**Exercise goal**
Your answer should be the line containing "### Changes/Additions on" and every line after it to the end of the records below, word for word.

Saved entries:
----------
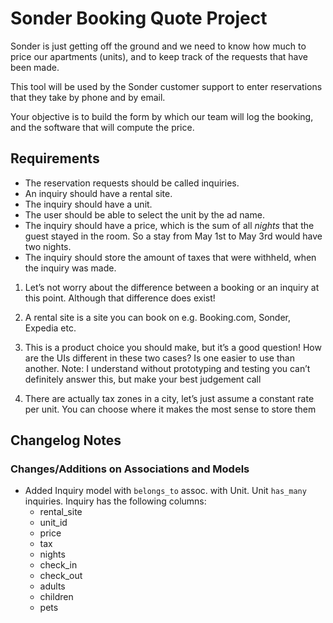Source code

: # Sonder Booking Quote Project

Sonder is just getting off the ground and we need to know how much to price our apartments (units), and to keep track of the requests that have been made.

This tool will be used by the Sonder customer support to enter reservations that they take by phone and by email.

Your objective is to build the form by which our team will log the booking, and the software that will compute the price.

## Requirements

- The reservation requests should be called inquiries.
- An inquiry should have a rental site.
- The inquiry should have a unit.
- The user should be able to select the unit by the ad name.
- The inquiry should have a price, which is the sum of all _nights_ that the guest stayed in the room. So a stay from May 1st to May 3rd would have two nights.
- The inquiry should store the amount of taxes that were withheld, when the inquiry was made.

1) Let’s not worry about the difference between a booking or an inquiry at this point. Although that difference does exist!

2) A rental site is a site you can book on e.g. Booking.com, Sonder, Expedia etc.

3) This is a product choice you should make, but it’s a good question! How are the UIs different in these two cases? Is one easier to use than another. Note: I understand without prototyping and testing you can’t definitely answer this, but make your best judgement call

4) There are actually tax zones in a city, let’s just assume a constant rate per unit. You can choose where it makes the most sense to store them

## Changelog Notes

### Changes/Additions on Associations and Models
- Added Inquiry model with `belongs_to` assoc. with Unit. Unit `has_many` inquiries. Inquiry has the following columns:
  - rental_site
  - unit_id
  - price
  - tax
  - nights
  - check_in
  - check_out
  - adults
  - children
  - pets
----------
**Written solution**
### Changes/Additions on Associations and Models
- Added Inquiry model with `belongs_to` assoc. with Unit. Unit `has_many` inquiries. Inquiry has the following columns:
  - rental_site
  - unit_id
  - price
  - tax
  - nights
  - check_in
  - check_out
  - adults
  - children
  - pets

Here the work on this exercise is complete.